HA Failover Operations¶
This page covers operating HA principals day-to-day: checking status, performing failovers, and monitoring replication health. See HA concepts and HA configuration for setup.
CLI Reference¶
The argocd-agentctl ha commands manage HA state. By default they auto-detect the principal pod via --principal-context and port-forward to the admin port (8405). Use --address for a direct connection.
ha status¶
Show current HA state, peer reachability, and replication info.
argocd-agentctl ha status
argocd-agentctl ha status -o json
argocd-agentctl ha status -o yaml
Example output:
HA Status
---------
State: active
Preferred Role: primary
Peer Address: principal.region-b.internal:8443
Connected Replicas: 1
Connected Agents: 12
ha promote¶
Transition to ACTIVE. Refuses if the replication stream is still connected (the peer is likely alive) unless --force is passed.
argocd-agentctl ha promote
argocd-agentctl ha promote --force # skip safety check
ha demote¶
Transition ACTIVE to REPLICATING. Disconnects all connected agents.
argocd-agentctl ha demote
argocd-agentctl ha demote --force # skip confirmation prompt
Procedures¶
Unplanned Failover (Primary Dies)¶
T+0s Primary dies. Replica detects stream break -> DISCONNECTED.

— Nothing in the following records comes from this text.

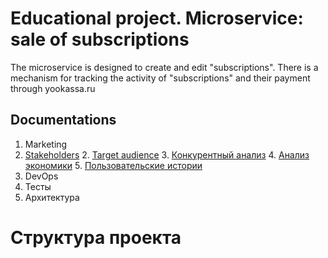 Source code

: # Educational project. Microservice: sale of subscriptions

The microservice is designed to create and edit "subscriptions".
There is a mechanism for tracking the activity of "subscriptions" and their payment through yookassa.ru

## Documentations

1. Marketing
2. [Stakeholders](./docs/01-marketing/01-stakeholders.md)
    2. [Target audience](./docs/01-marketing/02-target-audience.md)
    3. [Конкурентный анализ](./docs/01-marketing/03-concurrency.md)
    4. [Анализ экономики](./docs/01-marketing/04-economy.md)
    5. [Пользовательские истории](./docs/01-marketing/05-user-stories.md)
3. DevOps
4. Тесты
5. Архитектура

# Структура проекта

T+30s Operator notified via alert.
T+31s Operator runs:
argocd-agentctl ha promote --force
Replica -> ACTIVE. /healthz -> 200.
T+60s DNS TTL expires. Agents reconnect to Region B.
T+90s Fully operational.
No full resync — the replica already has all resources written to its K8s cluster.
Steps:
- Confirm the primary is actually down (check pod, node, network)
- Check replica status:
argocd-agentctl ha status - Promote:
argocd-agentctl ha promote --force - Verify:
argocd-agentctl ha statusshowsactive - If using manual DNS, update the A record to point to Region B
Clean Switchover (Primary Alive)¶
When both principals are healthy and you want to switch the active role.
Steps:
- Check both principals:
argocd-agentctl ha statuson each - Demote the current primary:
argocd-agentctl ha demote - Promote the replica:
argocd-agentctl ha promote - Update DNS if not using GSLB with health checks
- Verify agents reconnect:
argocd-agentctl ha statusshows agents connecting
Failback¶
Restore the original primary after an unplanned failover.
- Old primary restarts -> RECOVERING -> SYNCING -> REPLICATING
- Wait for replication to catch up:
argocd-agentctl ha status # on old primary, look for "replicating" - Once caught up, perform a clean switchover (demote Region B, promote Region A)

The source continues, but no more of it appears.